Le vrai enjeu n’est pas de nier le droit à manifester. Il est de savoir si ce droit devient un moyen de pression démocratique ou un instrument d’intimidation. La différence tient aux objectifs, aux méthodes et au contexte. Une mobilisation qui réclame un débat transparent sur la stratégie de défense peut contribuer à la politique. Une mobilisation qui vise à empêcher par la force toute décision institutionnelle peut ouvrir une crise. Le Liban marche sur cette frontière. Les acteurs le savent. Ils jouent avec elle, parfois volontairement.
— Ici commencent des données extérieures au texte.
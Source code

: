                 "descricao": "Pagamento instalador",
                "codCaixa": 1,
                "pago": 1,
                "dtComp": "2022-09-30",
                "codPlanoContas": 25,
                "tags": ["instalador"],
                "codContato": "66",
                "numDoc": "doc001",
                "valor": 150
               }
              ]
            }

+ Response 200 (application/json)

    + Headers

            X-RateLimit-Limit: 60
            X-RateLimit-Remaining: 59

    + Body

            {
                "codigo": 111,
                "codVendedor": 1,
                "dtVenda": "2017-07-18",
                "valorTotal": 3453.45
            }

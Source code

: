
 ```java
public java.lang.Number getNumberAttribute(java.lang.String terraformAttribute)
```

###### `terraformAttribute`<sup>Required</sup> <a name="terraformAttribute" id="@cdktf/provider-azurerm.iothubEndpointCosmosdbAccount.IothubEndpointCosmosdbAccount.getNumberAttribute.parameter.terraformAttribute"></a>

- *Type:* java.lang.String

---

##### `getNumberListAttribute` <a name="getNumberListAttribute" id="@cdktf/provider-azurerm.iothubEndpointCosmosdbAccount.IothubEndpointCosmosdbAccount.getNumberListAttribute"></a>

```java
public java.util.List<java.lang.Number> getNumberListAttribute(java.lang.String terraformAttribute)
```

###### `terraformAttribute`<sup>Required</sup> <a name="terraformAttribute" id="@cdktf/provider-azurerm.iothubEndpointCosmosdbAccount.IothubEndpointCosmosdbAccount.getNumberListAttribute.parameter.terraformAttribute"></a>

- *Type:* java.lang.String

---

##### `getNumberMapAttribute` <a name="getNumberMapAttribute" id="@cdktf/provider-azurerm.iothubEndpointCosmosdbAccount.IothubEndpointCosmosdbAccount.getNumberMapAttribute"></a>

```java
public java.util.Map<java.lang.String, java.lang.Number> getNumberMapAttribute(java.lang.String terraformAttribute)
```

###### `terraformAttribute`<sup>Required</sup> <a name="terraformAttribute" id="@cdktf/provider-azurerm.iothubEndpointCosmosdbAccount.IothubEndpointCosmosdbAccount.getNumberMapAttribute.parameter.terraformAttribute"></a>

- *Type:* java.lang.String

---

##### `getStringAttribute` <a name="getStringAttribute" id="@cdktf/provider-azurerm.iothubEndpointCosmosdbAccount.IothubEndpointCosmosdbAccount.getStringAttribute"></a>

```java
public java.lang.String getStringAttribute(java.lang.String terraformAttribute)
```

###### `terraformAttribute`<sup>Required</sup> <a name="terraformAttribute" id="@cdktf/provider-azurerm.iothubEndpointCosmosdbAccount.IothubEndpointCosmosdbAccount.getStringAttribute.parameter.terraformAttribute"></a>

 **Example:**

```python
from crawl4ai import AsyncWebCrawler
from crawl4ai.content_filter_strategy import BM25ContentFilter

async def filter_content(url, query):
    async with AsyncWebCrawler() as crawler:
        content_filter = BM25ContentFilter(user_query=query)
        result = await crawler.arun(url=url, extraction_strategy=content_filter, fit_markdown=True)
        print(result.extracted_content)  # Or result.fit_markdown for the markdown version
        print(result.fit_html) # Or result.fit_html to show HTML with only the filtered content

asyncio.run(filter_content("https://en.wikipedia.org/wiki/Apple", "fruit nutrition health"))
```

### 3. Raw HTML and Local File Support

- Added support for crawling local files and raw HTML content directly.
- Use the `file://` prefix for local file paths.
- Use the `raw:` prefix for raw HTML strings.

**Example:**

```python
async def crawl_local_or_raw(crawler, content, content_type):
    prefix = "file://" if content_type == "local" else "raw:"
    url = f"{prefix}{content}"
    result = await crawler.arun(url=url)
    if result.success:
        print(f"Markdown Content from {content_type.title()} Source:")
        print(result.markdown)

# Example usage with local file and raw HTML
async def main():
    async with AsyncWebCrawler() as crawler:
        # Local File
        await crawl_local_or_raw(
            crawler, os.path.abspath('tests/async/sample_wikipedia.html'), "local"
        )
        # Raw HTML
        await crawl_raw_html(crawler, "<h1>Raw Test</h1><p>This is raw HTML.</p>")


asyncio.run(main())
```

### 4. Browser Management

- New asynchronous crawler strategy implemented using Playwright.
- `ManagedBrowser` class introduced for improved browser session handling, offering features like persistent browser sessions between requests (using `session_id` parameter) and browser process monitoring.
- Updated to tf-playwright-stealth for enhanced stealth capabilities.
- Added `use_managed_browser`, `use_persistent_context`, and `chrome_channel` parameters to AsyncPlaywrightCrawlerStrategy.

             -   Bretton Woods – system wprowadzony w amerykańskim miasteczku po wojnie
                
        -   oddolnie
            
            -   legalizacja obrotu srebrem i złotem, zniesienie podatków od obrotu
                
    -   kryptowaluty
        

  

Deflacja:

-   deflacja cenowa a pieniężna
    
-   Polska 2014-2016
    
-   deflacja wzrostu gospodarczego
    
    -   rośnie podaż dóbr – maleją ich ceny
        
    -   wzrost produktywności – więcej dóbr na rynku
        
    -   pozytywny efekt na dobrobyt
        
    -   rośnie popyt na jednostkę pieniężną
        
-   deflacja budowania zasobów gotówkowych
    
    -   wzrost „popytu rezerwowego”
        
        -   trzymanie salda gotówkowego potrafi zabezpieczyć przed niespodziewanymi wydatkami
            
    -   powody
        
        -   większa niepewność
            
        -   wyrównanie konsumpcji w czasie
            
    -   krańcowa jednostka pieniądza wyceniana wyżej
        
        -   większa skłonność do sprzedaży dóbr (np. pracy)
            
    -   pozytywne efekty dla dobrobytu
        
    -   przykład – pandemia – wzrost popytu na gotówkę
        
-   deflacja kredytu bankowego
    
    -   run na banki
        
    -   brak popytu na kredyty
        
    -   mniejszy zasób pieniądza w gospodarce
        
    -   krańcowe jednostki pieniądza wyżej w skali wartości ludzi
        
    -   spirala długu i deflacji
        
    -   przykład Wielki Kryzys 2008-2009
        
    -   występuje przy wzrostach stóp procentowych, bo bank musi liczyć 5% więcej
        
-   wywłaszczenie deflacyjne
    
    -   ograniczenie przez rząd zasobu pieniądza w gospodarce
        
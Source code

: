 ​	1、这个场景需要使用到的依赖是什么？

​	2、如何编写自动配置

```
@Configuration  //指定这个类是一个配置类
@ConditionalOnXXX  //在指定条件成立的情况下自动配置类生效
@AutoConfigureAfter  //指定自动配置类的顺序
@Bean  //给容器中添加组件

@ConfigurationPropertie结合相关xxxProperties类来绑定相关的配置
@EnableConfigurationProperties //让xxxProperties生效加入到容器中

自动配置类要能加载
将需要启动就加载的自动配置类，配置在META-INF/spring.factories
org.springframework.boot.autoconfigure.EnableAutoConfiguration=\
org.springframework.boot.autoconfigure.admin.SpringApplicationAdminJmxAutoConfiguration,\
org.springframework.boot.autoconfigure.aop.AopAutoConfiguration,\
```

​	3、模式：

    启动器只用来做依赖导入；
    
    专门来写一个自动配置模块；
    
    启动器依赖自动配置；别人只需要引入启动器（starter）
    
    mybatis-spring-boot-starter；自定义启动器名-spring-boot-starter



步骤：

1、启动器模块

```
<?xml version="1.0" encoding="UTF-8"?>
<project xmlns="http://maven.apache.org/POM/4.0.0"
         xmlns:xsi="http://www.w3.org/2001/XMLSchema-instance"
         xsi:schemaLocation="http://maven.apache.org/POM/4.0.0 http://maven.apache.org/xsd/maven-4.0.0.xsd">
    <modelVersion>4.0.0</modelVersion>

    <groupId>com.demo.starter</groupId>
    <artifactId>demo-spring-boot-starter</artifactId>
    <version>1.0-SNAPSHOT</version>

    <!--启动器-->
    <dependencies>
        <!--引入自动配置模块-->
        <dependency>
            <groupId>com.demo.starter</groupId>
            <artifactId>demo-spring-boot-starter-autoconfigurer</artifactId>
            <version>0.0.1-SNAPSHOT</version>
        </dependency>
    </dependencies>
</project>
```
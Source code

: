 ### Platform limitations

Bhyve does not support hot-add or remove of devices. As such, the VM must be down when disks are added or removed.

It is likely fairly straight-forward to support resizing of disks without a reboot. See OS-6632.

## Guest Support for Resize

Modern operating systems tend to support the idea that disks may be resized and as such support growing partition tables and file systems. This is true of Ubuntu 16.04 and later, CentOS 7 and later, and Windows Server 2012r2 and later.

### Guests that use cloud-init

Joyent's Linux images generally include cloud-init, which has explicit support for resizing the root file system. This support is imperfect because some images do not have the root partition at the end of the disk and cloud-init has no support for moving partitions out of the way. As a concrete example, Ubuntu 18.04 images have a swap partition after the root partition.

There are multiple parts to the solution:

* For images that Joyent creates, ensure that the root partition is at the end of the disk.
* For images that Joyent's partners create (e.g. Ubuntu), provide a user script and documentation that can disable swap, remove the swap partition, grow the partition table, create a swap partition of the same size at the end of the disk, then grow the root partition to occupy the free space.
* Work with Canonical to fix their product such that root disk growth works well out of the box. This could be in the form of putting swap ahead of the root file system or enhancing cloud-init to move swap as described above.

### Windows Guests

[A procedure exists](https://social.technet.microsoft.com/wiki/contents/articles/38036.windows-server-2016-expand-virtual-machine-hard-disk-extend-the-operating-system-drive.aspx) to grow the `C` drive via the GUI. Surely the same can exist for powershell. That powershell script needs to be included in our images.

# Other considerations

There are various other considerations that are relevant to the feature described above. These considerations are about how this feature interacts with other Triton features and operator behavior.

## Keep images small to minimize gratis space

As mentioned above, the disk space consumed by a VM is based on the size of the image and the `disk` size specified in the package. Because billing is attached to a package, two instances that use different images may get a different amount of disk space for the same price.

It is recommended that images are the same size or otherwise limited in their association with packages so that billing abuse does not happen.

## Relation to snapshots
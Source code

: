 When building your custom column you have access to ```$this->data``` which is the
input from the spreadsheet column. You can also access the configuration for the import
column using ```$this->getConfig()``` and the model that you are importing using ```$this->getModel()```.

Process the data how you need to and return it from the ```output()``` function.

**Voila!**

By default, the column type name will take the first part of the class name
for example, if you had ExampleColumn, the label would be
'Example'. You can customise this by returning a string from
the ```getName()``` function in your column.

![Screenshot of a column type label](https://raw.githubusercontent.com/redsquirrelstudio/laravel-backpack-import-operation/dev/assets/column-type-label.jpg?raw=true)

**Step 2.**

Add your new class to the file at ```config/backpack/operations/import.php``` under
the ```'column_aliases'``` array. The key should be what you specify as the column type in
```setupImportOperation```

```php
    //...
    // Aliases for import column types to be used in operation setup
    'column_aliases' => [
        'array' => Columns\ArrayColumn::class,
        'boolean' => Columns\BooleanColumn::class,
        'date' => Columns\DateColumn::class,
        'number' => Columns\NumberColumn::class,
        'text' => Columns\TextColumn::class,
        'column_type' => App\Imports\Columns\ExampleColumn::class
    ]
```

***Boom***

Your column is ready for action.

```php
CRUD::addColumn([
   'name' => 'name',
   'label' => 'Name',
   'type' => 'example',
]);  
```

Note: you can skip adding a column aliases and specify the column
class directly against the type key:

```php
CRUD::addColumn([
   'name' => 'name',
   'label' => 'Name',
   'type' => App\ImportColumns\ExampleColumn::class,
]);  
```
Pour éviter ce glissement, le gouvernement doit reprendre l’initiative. Il doit dire clairement ce qu’il négocie, ce qu’il refuse et ce qu’il exige d’Israël. Il doit expliquer le rôle de l’armée, le calendrier du retour des habitants et les conditions de la reconstruction. Il doit aussi ouvrir un cadre libanais de discussion sur la défense, sans donner l’impression d’une injonction étrangère. Le Hezbollah, de son côté, doit préciser ce qu’il accepterait une fois ses conditions de sécurité réunies. Sans cette clarification, la rue restera une menace utile pour bloquer, mais inutile pour construire.
La séquence à venir dira si la rue demeure un avertissement ou devient une étape réelle de la crise. Le premier indicateur sera la réunion sécuritaire de Washington. Si elle produit des garanties claires pour le Sud, le gouvernement pourra défendre une voie institutionnelle. Si elle paraît centrée sur les demandes israéliennes et américaines sans retrait visible, le Hezbollah trouvera un terrain plus favorable pour mobiliser. Beyrouth restera alors l’espace le plus sensible, car toute bataille sur la souveraineté finit par chercher une scène. Au Liban, cette scène est souvent la rue.